Dans une population à risque modéré de cancer colique, le tabagisme et la consommation d’alcool augmentent le risque d’adénome et de cancer colique dans les deux sexes. C’est la conclusion d’une étude française comparant 3 292 cas et 5 456 témoins dans une population qui a été explorée par coloscopie dans les suites d’une positivité au test Hémoccult réalisé dans le cadre d’un dépistage organisé dans les centres d’examen de santé (CES) de l’assurance-maladie de la région de Saint-Etienne.

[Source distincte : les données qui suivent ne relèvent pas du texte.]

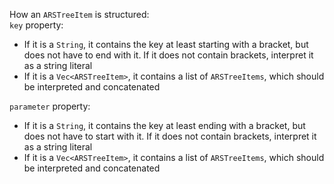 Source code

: How an `ARSTreeItem` is structured:  
`key` property:
* If it is a `String`, it contains the key at least starting with a bracket, but does not have to end with it. If it does not contain brackets, interpret it as a string literal
* If it is a `Vec<ARSTreeItem>`, it contains a list of `ARSTreeItems`, which should be interpreted and concatenated

`parameter` property:
* If it is a `String`, it contains the key at least ending with a bracket, but does not have to start with it. If it does not contain brackets, interpret it as a string literal
* If it is a `Vec<ARSTreeItem>`, it contains a list of `ARSTreeItems`, which should be interpreted and concatenated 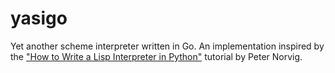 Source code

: # yasigo
Yet another scheme interpreter written in Go. An implementation inspired by the ["How to Write a Lisp Interpreter in Python"](http://norvig.com/lispy.html) tutorial by Peter Norvig. 
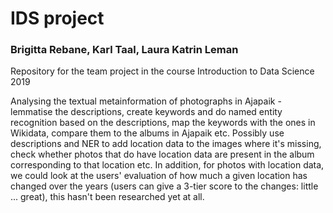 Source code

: # IDS project
### Brigitta Rebane, Karl Taal, Laura Katrin Leman

Repository for the team project in the course Introduction to Data Science 2019

Analysing the textual metainformation of photographs in Ajapaik - lemmatise the descriptions, create keywords and do named entity recognition based on the descriptions, map the keywords with the ones in Wikidata, compare them to the albums in Ajapaik etc. 
Possibly use descriptions and NER to add location data to the images where it's missing, check whether photos that do have location data are present in the album corresponding to that location etc. 
In addition, for photos with location data, we could look at the users' evaluation of how much a given location has changed over the years (users can give a 3-tier score to the changes: little ... great), this hasn't been researched yet at all. 


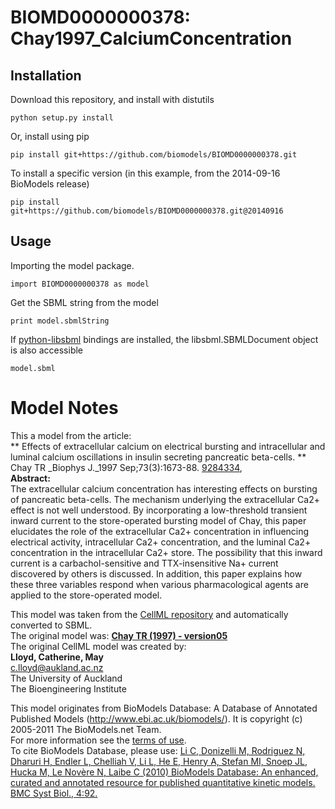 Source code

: # BIOMD0000000378: Chay1997_CalciumConcentration

## Installation

Download this repository, and install with distutils

`python setup.py install`

Or, install using pip

`pip install git+https://github.com/biomodels/BIOMD0000000378.git`

To install a specific version (in this example, from the 2014-09-16 BioModels release)

`pip install git+https://github.com/biomodels/BIOMD0000000378.git@20140916`

## Usage

Importing the model package.

`import BIOMD0000000378 as model`

Get the SBML string from the model

`print model.sbmlString`

If [python-libsbml](https://pypi.python.org/pypi/python-libsbml) bindings are
installed, the libsbml.SBMLDocument object is also accessible

`model.sbml`


# Model Notes


This a model from the article:  
** Effects of extracellular calcium on electrical bursting and intracellular and luminal calcium oscillations in insulin secreting pancreatic beta-cells. **   
Chay TR _Biophys J._1997 Sep;73(3):1673-88.
[9284334](http://www.ncbi.nlm.nih.gov/pubmed/9284334),  
**Abstract:**   
The extracellular calcium concentration has interesting effects on bursting of
pancreatic beta-cells. The mechanism underlying the extracellular Ca2+ effect
is not well understood. By incorporating a low-threshold transient inward
current to the store-operated bursting model of Chay, this paper elucidates
the role of the extracellular Ca2+ concentration in influencing electrical
activity, intracellular Ca2+ concentration, and the luminal Ca2+ concentration
in the intracellular Ca2+ store. The possibility that this inward current is a
carbachol-sensitive and TTX-insensitive Na+ current discovered by others is
discussed. In addition, this paper explains how these three variables respond
when various pharmacological agents are applied to the store-operated model.

This model was taken from the [CellML
repository](http://www.cellml.org/models) and automatically converted to SBML.  
The original model was: [ **Chay TR (1997) - version05**
](http://www.cellml.org/models/chay_1997_version05)  
The original CellML model was created by:  
**Lloyd, Catherine, May**   
c.lloyd@aukland.ac.nz  
The University of Auckland  
The Bioengineering Institute  

This model originates from BioModels Database: A Database of Annotated
Published Models (http://www.ebi.ac.uk/biomodels/). It is copyright (c)
2005-2011 The BioModels.net Team.  
For more information see the [terms of
use](http://www.ebi.ac.uk/biomodels/legal.html).  
To cite BioModels Database, please use: [Li C, Donizelli M, Rodriguez N,
Dharuri H, Endler L, Chelliah V, Li L, He E, Henry A, Stefan MI, Snoep JL,
Hucka M, Le Novère N, Laibe C (2010) BioModels Database: An enhanced, curated
and annotated resource for published quantitative kinetic models. BMC Syst
Biol., 4:92.](http://www.ncbi.nlm.nih.gov/pubmed/20587024)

Actuellement, en l’absence de directives nationales sur le dépistage des cancers coliques, les centres d’examen de santé organisent pour leurs consultants un dépistage systématique dans les départements de résidence de l’assuré où aucune campagne organisée n’a été mise en place. Chez les sujets à risque moyen à modéré de cancer colique, un test de recherche de sang dans les selles est proposé tous les 2 ans à tous les volontaires âgés de 50 à 74 ans, à l’exclusion des consultants ayant déjà eu une coloscopie totale normale depuis moins de 5 ans.
En raison d’un test Hémoccult positif. L’étude a été menée dans les CES de la région de Saint- Etienne. Au total, 8 748 consultants (4 952 hommes et 3 796 femmes) ont été explorés par coloscopie en raison d’un test Hémoccult positif : chez 475 hommes et 199 femmes, un cancer a été découvert à l’examen et un adénome a été dépisté chez 1 857 hommes et 761 femmes. Le groupe témoin était constitué des 2 620 hommes et 2 836 femmes qui, en dépit d’un test positif, n’étaient atteints d’aucune pathologie colique (faux positifs).
Le travail de l’équipe du Dr Josiane Steinmetz avait pour but de préciser l’influence des facteurs environnementaux sur les pathologies coliques cancéreuses ou précancéreuses. De nombreuses études sur ce thème ont déjà été publiées, mais leurs résultats sont très souvent contradictoires.
Risque doublé dès 60 ans. Les patients atteints d’adénome ou de cancer étaient en moyenne plus âgés que les témoins (de 1,5 à 3,7 ans). Le risque d’adénome était multiplié par 2 à partir de 65 ans chez les femmes et à partir de 70 ans chez les hommes par rapport aux personnes âgées de 50 à 54 ans prises comme référence.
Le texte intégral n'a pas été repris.